(a)     A random variable, X , has probability density function defined by

\[f(x) = \left\{ {\begin{array}{*{20}{l}}
  {100,}&{{\text{for }} - 0.005 \leqslant x < 0.005} \\
  {0,}&{{\text{otherwise}}{\text{.}}}
\end{array}} \right.\]

Determine E(X) and Var(X) .

(b)     When a real number is rounded to two decimal places, an error is made.

Show that this error can be modelled by the random variable X .

(c)     A list contains 20 real numbers, each of which has been given to two decimal places. The numbers are then added together.

(i)     Write down bounds for the resulting error in this sum.

(ii)     Using the central limit theorem, estimate to two decimal places the probability that the absolute value of the error exceeds 0.01.

(iii)     State clearly any assumptions you have made in your calculation.

(a)     f(x)is even (symmetrical about the origin)     (M1)

\({\text{E}}(X) = 0\)     A1

\({\text{Var}}(X) = {\text{E}}({X^2}) = \int_{ - 0.005}^{0.005} {100{x^2}{\text{d}}x} \)     (M1)(A1)

\( = 8.33 \times {10^{ - 6}}\left( {{\text{accept }}0.83 \times {{10}^{ - 5}}{\text{ or }}\frac{1}{{120\,000}}} \right)\)     A1

[5 marks]

(b)     rounding errors to 2 decimal places are uniformly distributed     R1

and lie within the interval \( - 0.005 \leqslant x < 0.005.\)     R1

this defines X     AG

[2 marks]

(c)     (i)     using the symbol y to denote the error in the sum of 20 real numbers each rounded to 2 decimal places

\( - 0.1 \leqslant y( = 20 \times x) < 0.1\)     A1

(ii)     \(Y \approx {\text{N}}(20 \times 0,{\text{ }}20 \times 8.3 \times {10^{ - 6}}) = {\text{N}}(0,{\text{ }}0.00016)\)     (M1)(A1)

\({\text{P}}\left( {\left| Y \right| > 0.01} \right) = 2\left( {1 - {\text{P}}(Y < 0.01)} \right)\)     (M1)(A1)

\( = 2\left( {1 - {\text{P}}\left( {Z < \frac{{0.01}}{{0.0129}}} \right)} \right)\)

\( = 0.44\) to 2 decimal places     A1     N4

(iii)     it is assumed that the errors in rounding the 20 numbers are independent     R1

and, by the central limit theorem, the sum of the errors can be modelled approximately by a normal distribution     R1

[8 marks]

Total [15 marks]

This was the only question on the paper with a conceptually ‘hard’ final part.
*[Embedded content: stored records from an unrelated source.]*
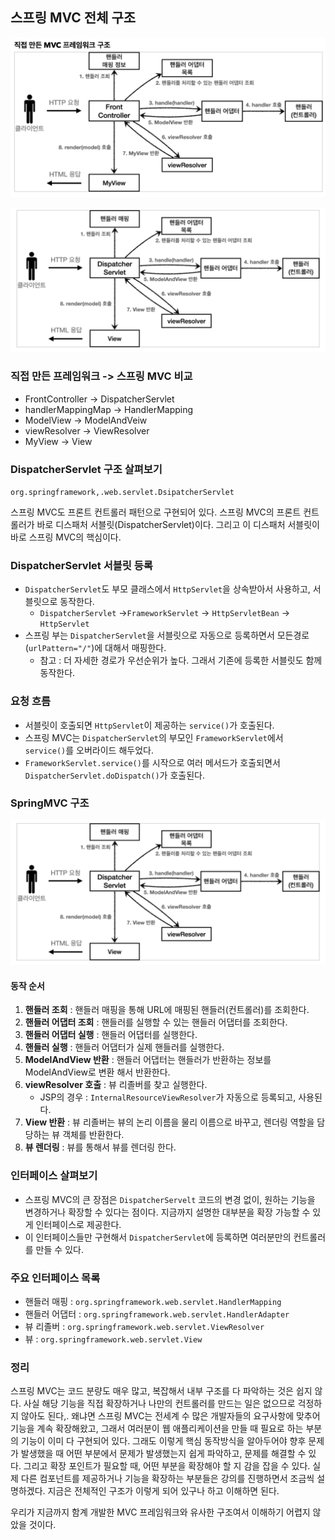## 스프링 MVC 전체 구조

![image-20220815223220464](image1.png)

![image-20220815223233345](image2.png)



### 직접 만든 프레임워크 -> 스프링 MVC 비교

- FrontController -> DispatcherServlet
- handlerMappingMap -> HandlerMapping
- ModelView -> ModelAndVeiw
- viewResolver -> ViewResolver
- MyView -> View



### DispatcherServlet 구조 살펴보기

`org.springframework,.web.servlet.DsipatcherServlet`

스프링 MVC도 프론트 컨트롤러 패턴으로 구현되어 있다.
스프링 MVC의 프론트 컨트롤러가 바로 디스패처 서블릿(DispatcherServlet)이다.
그리고 이 디스패처 서블릿이 바로 스프링 MVC의 핵심이다.

### DispatcherServlet 서블릿 등록

- `DispatcherServlet`도 부모 클래스에서 `HttpServlet`을 상속받아서 사용하고, 서블릿으로 동작한다.
  - `DispatcherServlet` ->`FrameworkServlet` -> `HttpServletBean` -> `HttpServlet`
- 스프링 부는 `DispatcherServlet`을 서블릿으로 자동으로 등록하면서 모든경로(`urlPattern="/"`)에 대해서 매핑한다.
  - 참고 : 더 자세한 경로가 우선순위가 높다. 그래서 기존에 등록한 서블릿도 함께 동작한다.

### 요청 흐름

- 서블릿이 호출되면 `HttpServlet`이 제공하는 `service()`가 호출된다.
- 스프링 MVC는 `DispatcherServlet`의 부모인 `FrameworkServlet`에서 `service()`를 오버라이드 해두었다.
- `FrameworkServlet.service()`를 시작으로 여러 메서드가 호출되면서 `DispatcherServlet.doDispatch()`가 호출된다.



### SpringMVC 구조

![image-20220815230936438](image2.png)

#### 동작 순서

1. **핸들러 조회** : 핸들러 매핑을 통해 URL에 매핑된 핸들러(컨트롤러)를 조회한다.
2. **핸들러 어댑터 조회** : 핸들러를 실행할 수 있는 핸들러 어댑터를 조회한다.
3. **핸들러 어댑터 실행** : 핸들러 어댑터를 실행한다.
4. **핸들러 실행** : 핸들러 어댑터가 실제 핸들러를 실행한다.
5. **ModelAndView 반환** : 핸들러 어댑터는 핸들러가 반환하는 정보를 ModelAndView로 변환 해서 반환한다.
6. **viewResolver 호출** : 뷰 리졸버를 찾고 실행한다.
   - JSP의 경우 : `InternalResourceViewResolver`가 자동으로 등록되고, 사용된다.
7. **View 반환** : 뷰 리졸버는 뷰의 논리 이름을 물리 이름으로 바꾸고, 렌더링 역할을 담당하는 뷰 객체를 반환한다.
8. **뷰 렌더링** : 뷰를 통해서 뷰를 렌더링 한다.



### 인터페이스 살펴보기

- 스프링 MVC의 큰 장점은 `DispatcherServelt` 코드의 변경 없이, 원하는 기능을 변경하거나 확장할 수 있다는 점이다.
  지금까지 설명한 대부분을 확장 가능할 수 있게 인터페이스로 제공한다.
- 이 인터페이스들만 구현해서 `DispatcherServlet`에 등록하면 여러분만의 컨트롤러를 만들 수 있다.



### 주요 인터페이스 목록

- 핸들러 매핑 : `org.springframework.web.servlet.HandlerMapping`
- 핸들러 어댑터 : `org.springframework.web.servlet.HandlerAdapter`
- 뷰 리졸버 : `org.springframework.web.servlet.ViewResolver`
- 뷰 : `org.springframework.web.servlet.View`



### 정리

스프링 MVC는 코드 분량도 매우 많고, 복잡해서 내부 구조를 다 파악하는 것은 쉽지 않다. 사실 해당 기능을 직접 확장하거나 나만의 컨트롤러를 만드는 일은 없으므로 걱정하지 않아도 된다,. 왜냐면 스프링 MVC는 전세계 수 많은 개발자들의 요구사항에 맞추어 기능을 계속 확장해왔고, 그래서 여러분이 웹 애플리케이션을 만들 때 필요로 하는 부분의 기능이 이미 다 구현되어 있다.
그래도 이렇게 핵심 동작방식을 알아두어야 향후 문제가 발생했을 때 어떤 부분에서 문제가 발생했는지 쉽게 파악하고, 문제를 해결할 수 있다. 그리고 확장 포인트가 필요할 때, 어떤 부분을 확장해야 할 지 감을 잡을 수 있다. 실제 다른 컴포넌트를 제공하거나 기능을 확장하는 부분들은 강의를 진행하면서 조금씩 설명하겠다. 지금은 전체적인 구조가 이렇게 되어 있구나 하고 이해하면 된다.

우리가 지금까지 함계 개발한 MVC 프레임워크와 유사한 구조여서 이해하기 어렵지 않았을 것이다.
Part(a) was generally well done, either by integration or by use of the standard formulae for a uniform distribution. Many candidates were not able to provide convincing reasoning in parts (b) and (c)(iii). Part(c)(ii), the application of the Central Limit Theorem was only very rarely tackled competently.